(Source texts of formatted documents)
☆ ☆ ☆ ☆
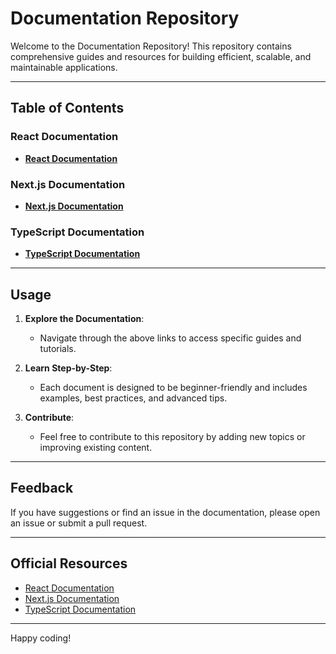 # Documentation Repository

Welcome to the Documentation Repository! This repository contains comprehensive guides and resources for building efficient, scalable, and maintainable applications.

---

## Table of Contents

### React Documentation
- **[React Documentation](./react/README.md)**

### Next.js Documentation
- **[Next.js Documentation](./next-js/README.md)**

### TypeScript Documentation
- **[TypeScript Documentation](./typescript/README.md)**

---

## Usage

1. **Explore the Documentation**:
   - Navigate through the above links to access specific guides and tutorials.

2. **Learn Step-by-Step**:
   - Each document is designed to be beginner-friendly and includes examples, best practices, and advanced tips.

3. **Contribute**:
   - Feel free to contribute to this repository by adding new topics or improving existing content.

---

## Feedback

If you have suggestions or find an issue in the documentation, please open an issue or submit a pull request.

---

## Official Resources

- [React Documentation](https://react.dev)
- [Next.js Documentation](https://nextjs.org/docs)
- [TypeScript Documentation](https://www.typescriptlang.org/docs)

---

Happy coding!

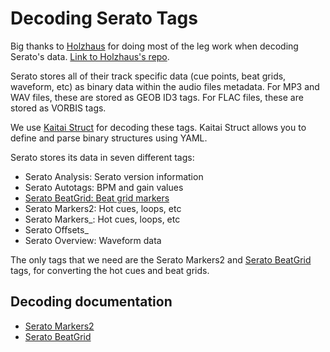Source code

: # Decoding Serato Tags

Big thanks to [Holzhaus](https://github.com/Holzhaus) for doing most of the leg work when decoding Serato's data. [Link to Holzhaus's repo](https://github.com/Holzhaus/serato-tags).

Serato stores all of their track specific data (cue points, beat grids, waveform, etc) as binary data within the audio files metadata. For MP3 and WAV files, these are stored as GEOB ID3 tags. For FLAC files, these are stored as VORBIS tags.

We use [Kaitai Struct](https://kaitai.io/) for decoding these tags. Kaitai Struct allows you to define and parse binary structures using YAML.

Serato stores its data in seven different tags:

- Serato Analysis: Serato version information
- Serato Autotags: BPM and gain values
- [Serato BeatGrid: Beat grid markers](serato-beatgrid-tag.md)
- Serato Markers2: Hot cues, loops, etc
- Serato Markers\_: Hot cues, loops, etc
- Serato Offsets\_
- Serato Overview: Waveform data

The only tags that we need are the Serato Markers2 and [Serato BeatGrid](serato-beatgrid-tag.md) tags, for converting the hot cues and beat grids.

## Decoding documentation

- [Serato Markers2](serato-markers2-tag.md)
- [Serato BeatGrid](serato-beatgrid-tag.md)
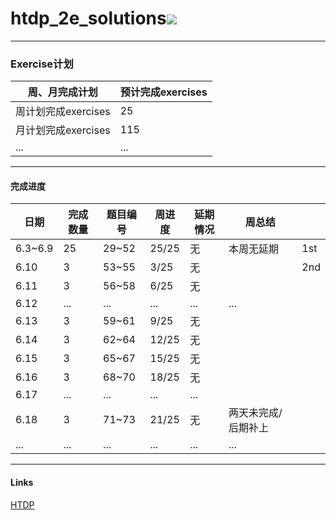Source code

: # htdp_2e_solutions<img src="https://img.shields.io/badge/htdp-solutions-blue"> 

---------------------------------------------------------

### Exercise计划

| 周、月完成计划      | 预计完成exercises |
| ------------------- | ----------------- |
| 周计划完成exercises | 25                |
| 月计划完成exercises | 115               |
| ...                 | ...               |



--------------------------------------------------------------------------------------

#### 完成进度

| 日期 | 完成数量 | 题目编号 | 周进度 | 延期情况 | 周总结 |  |
| ---- | -------- | -------- | -------- | -------- | -------- | -------- |
| 6.3~6.9 | 25 | 29~52 | 25/25 | 无 | 本周无延期 | 1st |
| 6.10 | 3 | 53~55 | 3/25 | 无 |  | 2nd |
| 6.11 | 3 | 56~58 | 6/25 | 无 |  |  |
| 6.12 | ... | ... | ... | ... | ... |  |
| 6.13 | 3 | 59~61 | 9/25 | 无 |  |  |
| 6.14 | 3 | 62~64 | 12/25 | 无 | | |
| 6.15 | 3 | 65~67 | 15/25 | 无 | | |
| 6.16 | 3 | 68~70 | 18/25 | 无 | | |
| 6.17 | ... | ... | ... | ... | | |
| 6.18 | 3 | 71~73 | 21/25 | 无 | 两天未完成/后期补上 | |
| ... | ... | ... | ... | ... | ... | |

----------------------------------------------------------------

#### Links

[HTDP](https://htdp.org/2019-02-24/	"htdp")


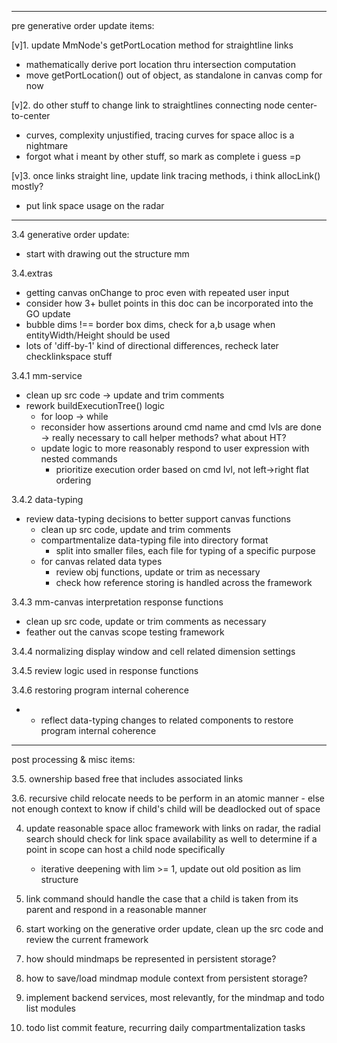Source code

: ------------------------------------------------------------------------------------------------------
pre generative order update items:

[v]1. update MmNode's getPortLocation method for straightline links
  - mathematically derive port location thru intersection computation
  - move getPortLocation() out of object, as standalone in canvas comp for now

[v]2. do other stuff to change link to straightlines connecting node center-to-center
  - curves, complexity unjustified, tracing curves for space alloc is a nightmare
  - forgot what i meant by other stuff, so mark as complete i guess =p

[v]3. once links straight line, update link tracing methods, i think allocLink() mostly?
  - put link space usage on the radar

------------------------------------------------------------------------------------------------------
3.4 generative order update:

<!-- 3.4 generative order update, clean up the src code -->
  - start with drawing out the structure mm

3.4.extras
  - getting canvas onChange to proc even with repeated user input
  - consider how 3+ bullet points in this doc can be incorporated into the GO update
  - bubble dims !== border box dims, check for a,b usage when entityWidth/Height should be used
  - lots of 'diff-by-1' kind of directional differences, recheck later checklinkspace stuff

3.4.1 mm-service 
  - clean up src code -> update and trim comments
  - rework buildExecutionTree() logic
    - for loop -> while
    - reconsider how assertions around cmd name and cmd lvls are done -> really necessary to call helper methods? what about HT?
    - update logic to more reasonably respond to user expression with nested commands
      - prioritize execution order based on cmd lvl, not left->right flat ordering

3.4.2 data-typing
  - review data-typing decisions to better support canvas functions
    - clean up src code, update and trim comments
    - compartmentalize data-typing file into directory format
      - split into smaller files, each file for typing of a specific purpose
    - for canvas related data types
      - review obj functions, update or trim as necessary
      - check how reference storing is handled across the framework

3.4.3 mm-canvas interpretation response functions
  - clean up src code, update or trim comments as necessary
  - feather out the canvas scope testing framework

3.4.4 normalizing display window and cell related dimension settings

3.4.5 review logic used in response functions

3.4.6 restoring program internal coherence
  - - reflect data-typing changes to related components to restore program internal coherence

------------------------------------------------------------------------------------------------------
post processing & misc items:

3.5. ownership based free that includes associated links

3.6. recursive child relocate needs to be perform in an atomic manner
      - else not enough context to know if child's child will be deadlocked out of space

4. update reasonable space alloc framework with links on radar, the radial search should
    check for link space availability as well to determine if a point in scope can host a child node specifically
      - iterative deepening with lim >= 1, update out old position as lim structure

5. link command should handle the case that a child is taken from its parent and respond in a 
    reasonable manner

6. start working on the generative order update, clean up the src code and review the current framework

7. how should mindmaps be represented in persistent storage?

8. how to save/load mindmap module context from persistent storage?

9. implement backend services, most relevantly, for the mindmap and todo list modules

10. todo list commit feature, recurring daily compartmentalization tasks

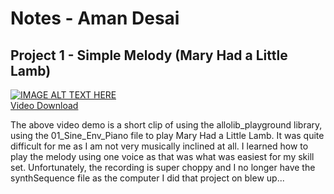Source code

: # Notes - Aman Desai
## Project 1 - Simple Melody (Mary Had a Little Lamb)

[![IMAGE ALT TEXT HERE](https://img.youtube.com/vi/BiB_DIoA_Jw/0.jpg)](https://www.youtube.com/watch?v=BiB_DIoA_Jw) <br/>
[Video Download](https://github.com/allolib-s24/notes-amanpdesai/tree/main/melody-001)

The above video demo is a short clip of using the allolib_playground library, using the 01_Sine_Env_Piano file to play Mary Had a Little Lamb. It was quite difficult for me as I am not very musically inclined at all. I learned how to play the melody using one voice as that was what was easiest for my skill set. Unfortunately, the recording is super choppy and I no longer have the synthSequence file as the computer I did that project on blew up...

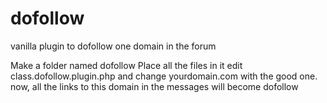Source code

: # dofollow
vanilla plugin to dofollow one domain in the forum

Make a folder named dofollow
Place all the files in it
edit class.dofollow.plugin.php and change yourdomain.com with the good one.
now, all the links to this domain in the messages will become dofollow
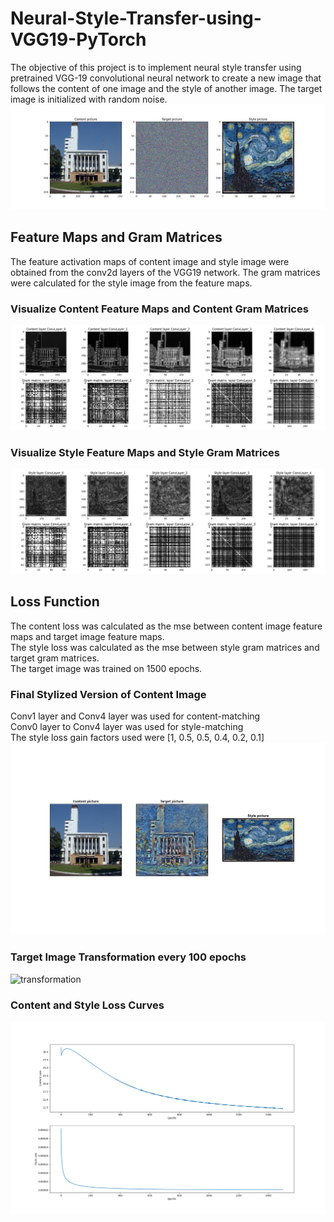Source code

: # Neural-Style-Transfer-using-VGG19-PyTorch
The objective of this project is to implement neural style transfer using pretrained VGG-19 convolutional neural network to create a new image that follows the content of one image and the style of another image. 
The target image is initialized with random noise.
![before](images/Before.png)
## Feature Maps and Gram Matrices
The feature activation maps of content image and style image were obtained from the conv2d layers of the VGG19 network. The gram matrices were calculated for the style image from the feature maps. 
### Visualize Content Feature Maps and Content Gram Matrices
![content](images/content.png)
### Visualize Style Feature Maps and Style Gram Matrices
![style](images/style.png)
## Loss Function 
The content loss was calculated as the mse between content image feature maps and target image feature maps. 
<br>The style loss was calculated as the mse between style gram matrices and target gram matrices. 
<br>The target image was trained on 1500 epochs.
### Final Stylized Version of Content Image 
Conv1 layer and Conv4 layer was used for content-matching 
<br> Conv0 layer to Conv4 layer was used for style-matching
<br> The style loss gain factors used were [1, 0.5, 0.5, 0.4, 0.2, 0.1]
![after](images/After.png)
### Target Image Transformation every 100 epochs 
![transformation](images/Transformation.png)
### Content and Style Loss Curves
![loss](images/loss.png)
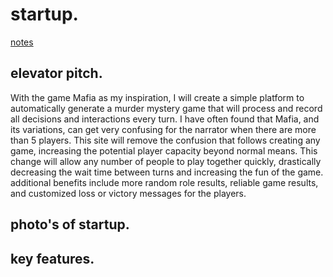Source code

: # startup.

[notes](https://github.com/maypeter567/startup/blob/57e7fdd282f2ac4af5b21a15f91be685a823a0bd/notes.md)

## elevator pitch.
With the game Mafia as my inspiration, I will create a simple platform to automatically generate a murder mystery game that will process and record all decisions and interactions every turn. I have often found that Mafia, and its variations, can get very confusing for the narrator when there are more than 5 players. This site will remove the confusion that follows creating any game, increasing the potential player capacity beyond normal means. This change will allow any number of people to play together quickly, drastically decreasing the wait time between turns and increasing the fun of the game. additional benefits include more random role results, reliable game results, and customized loss or victory messages for the players.

## photo's of startup.



## key features.

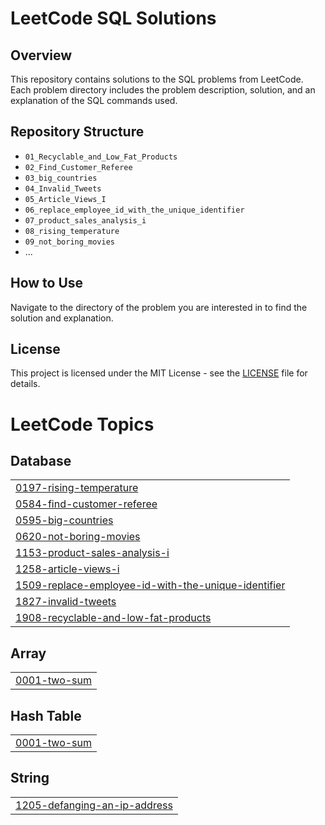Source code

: # LeetCode SQL Solutions

## Overview
This repository contains solutions to the SQL problems from LeetCode. Each problem directory includes the problem description, solution, and an explanation of the SQL commands used.

## Repository Structure
- `01_Recyclable_and_Low_Fat_Products`
- `02_Find_Customer_Referee`
- `03_big_countries`
- `04_Invalid_Tweets`
- `05_Article_Views_I`
- `06_replace_employee_id_with_the_unique_identifier`
- `07_product_sales_analysis_i`
- `08_rising_temperature`
- `09_not_boring_movies`
- ...

## How to Use
Navigate to the directory of the problem you are interested in to find the solution and explanation.

## License
This project is licensed under the MIT License - see the [LICENSE](LICENSE) file for details.


<!---LeetCode Topics Start-->
# LeetCode Topics
## Database
|  |
| ------- |
| [0197-rising-temperature](https://github.com/code-withGV/my-leetcode-sql-solutions/tree/master/0197-rising-temperature) |
| [0584-find-customer-referee](https://github.com/code-withGV/my-leetcode-sql-solutions/tree/master/0584-find-customer-referee) |
| [0595-big-countries](https://github.com/code-withGV/my-leetcode-sql-solutions/tree/master/0595-big-countries) |
| [0620-not-boring-movies](https://github.com/code-withGV/my-leetcode-sql-solutions/tree/master/0620-not-boring-movies) |
| [1153-product-sales-analysis-i](https://github.com/code-withGV/my-leetcode-sql-solutions/tree/master/1153-product-sales-analysis-i) |
| [1258-article-views-i](https://github.com/code-withGV/my-leetcode-sql-solutions/tree/master/1258-article-views-i) |
| [1509-replace-employee-id-with-the-unique-identifier](https://github.com/code-withGV/my-leetcode-sql-solutions/tree/master/1509-replace-employee-id-with-the-unique-identifier) |
| [1827-invalid-tweets](https://github.com/code-withGV/my-leetcode-sql-solutions/tree/master/1827-invalid-tweets) |
| [1908-recyclable-and-low-fat-products](https://github.com/code-withGV/my-leetcode-sql-solutions/tree/master/1908-recyclable-and-low-fat-products) |
## Array
|  |
| ------- |
| [0001-two-sum](https://github.com/code-withGV/my-leetcode-sql-solutions/tree/master/0001-two-sum) |
## Hash Table
|  |
| ------- |
| [0001-two-sum](https://github.com/code-withGV/my-leetcode-sql-solutions/tree/master/0001-two-sum) |
## String
|  |
| ------- |
| [1205-defanging-an-ip-address](https://github.com/code-withGV/my-leetcode-sql-solutions/tree/master/1205-defanging-an-ip-address) |
<!---LeetCode Topics End-->
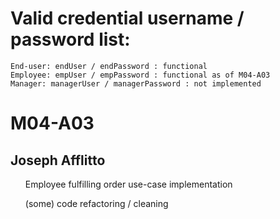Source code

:  <h1>Valid credential username / password list:</h1>

    End-user: endUser / endPassword : functional
    Employee: empUser / empPassword : functional as of M04-A03
    Manager: managerUser / managerPassword : not implemented

<h1>M04-A03</h1>
<h2>Joseph Afflitto</h2>
<ul>Employee fulfilling order use-case implementation</ul>
<ul>(some) code refactoring / cleaning</ul>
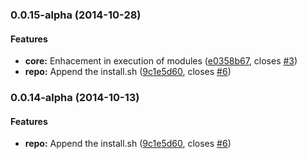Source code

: <a name="0.0.15-alpha"></a>
### 0.0.15-alpha (2014-10-28)


#### Features

* **core:** Enhacement in execution of modules ([e0358b67](https://github.com/yosonjs/yosonjs/commit/e0358b675bb0a8840fa6040e8d2a62103ef5d96d), closes [#3](https://github.com/yosonjs/yosonjs/issues/3))
* **repo:** Append the install.sh ([9c1e5d60](https://github.com/yosonjs/yosonjs/commit/9c1e5d60cd1dc5336a29c2143edeaf5d89f2f261), closes [#6](https://github.com/yosonjs/yosonjs/issues/6))


<a name="0.0.14-alpha"></a>
### 0.0.14-alpha (2014-10-13)


#### Features

* **repo:** Append the install.sh ([9c1e5d60](https://github.com/yosonjs/yosonjs/commit/9c1e5d60cd1dc5336a29c2143edeaf5d89f2f261), closes [#6](https://github.com/yosonjs/yosonjs/issues/6))

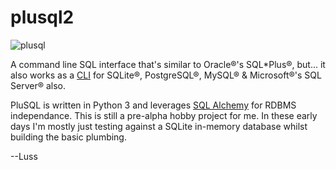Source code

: # plusql2

![plusql](https://user-images.githubusercontent.com/1664798/120719305-0ac9c300-c498-11eb-9e1e-f8175074a99b.png) 

A command line SQL interface that's similar to Oracle&reg;'s SQL*Plus&reg;, but... it also works as a [CLI](https://en.wikipedia.org/wiki/Command-line_interface) for SQLite&reg;, PostgreSQL&reg;, MySQL&reg; &amp; Microsoft&reg;'s SQL Server&reg; also.  

PluSQL is written in Python 3 and leverages [SQL Alchemy](https://www.sqlalchemy.org/features.html) for RDBMS independance.   This is still a pre-alpha hobby project for me.  In these early days I'm mostly just testing against a SQLite in-memory database whilst building the basic plumbing.

--Luss

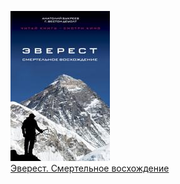 ![](Эверест.%20Смертельное%20восхождение.jpg)  
[Эверест. Смертельное восхождение](Эверест.%20Смертельное%20восхождение.md)
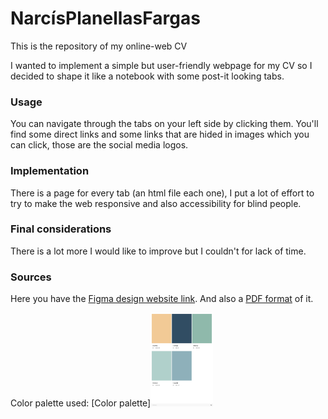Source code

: # NarcísPlanellasFargas
This is the repository of my online-web CV

I wanted to implement a simple but user-friendly webpage for my CV so I decided to shape it like a notebook with some 
post-it looking tabs. 

### Usage
You can navigate through the tabs on your left side by clicking them. You'll find some direct links and some links that are
hided in images which you can click, those are the social media logos.

### Implementation
There is a page for every tab (an html file each one), I put a lot of effort to try to make the web responsive and also 
accessibility for blind people. 

### Final considerations
There is a lot more I would like to improve but I couldn't for lack of time. 

### Sources
Here you have the [Figma design website link](https://www.figma.com/file/E3Pupxr4WfVBsd0HfZVFN3/CV?node-id=0%3A1).
And also a [PDF format](/doc/CV_Figma.svg) of it.

Color palette used:
[Color palette]<img src="/doc/Color-Palette.jpg" width="100"/>
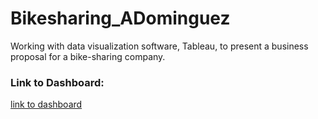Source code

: # Bikesharing_ADominguez

Working with data visualization software, Tableau, to present a business proposal for a bike-sharing company.


### Link to Dashboard:

[link to dashboard](https://public.tableau.com/profile/angela7922#!/vizhome/Bikesharing_Dashboard_Project/NYCBike-ShareProgram?publish=yes)
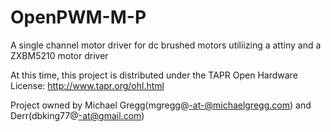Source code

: OpenPWM-M-P
===========

A single channel motor driver for dc brushed motors utiliizing a attiny and a ZXBM5210 motor driver

At this time, this project is distributed under the TAPR Open Hardware License: http://www.tapr.org/ohl.html

Project owned by Michael Gregg(mgregg@-at-@michaelgregg.com) and Derr(dbking77@-at@gmail.com)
☆ ☆ ☆ ☆
== Problem to work on ==
Check each line of the entries above, and show every one holding the word "response".

== Problem solution ==
3.4.3 mm-canvas interpretation response functions
3.4.5 review logic used in response functions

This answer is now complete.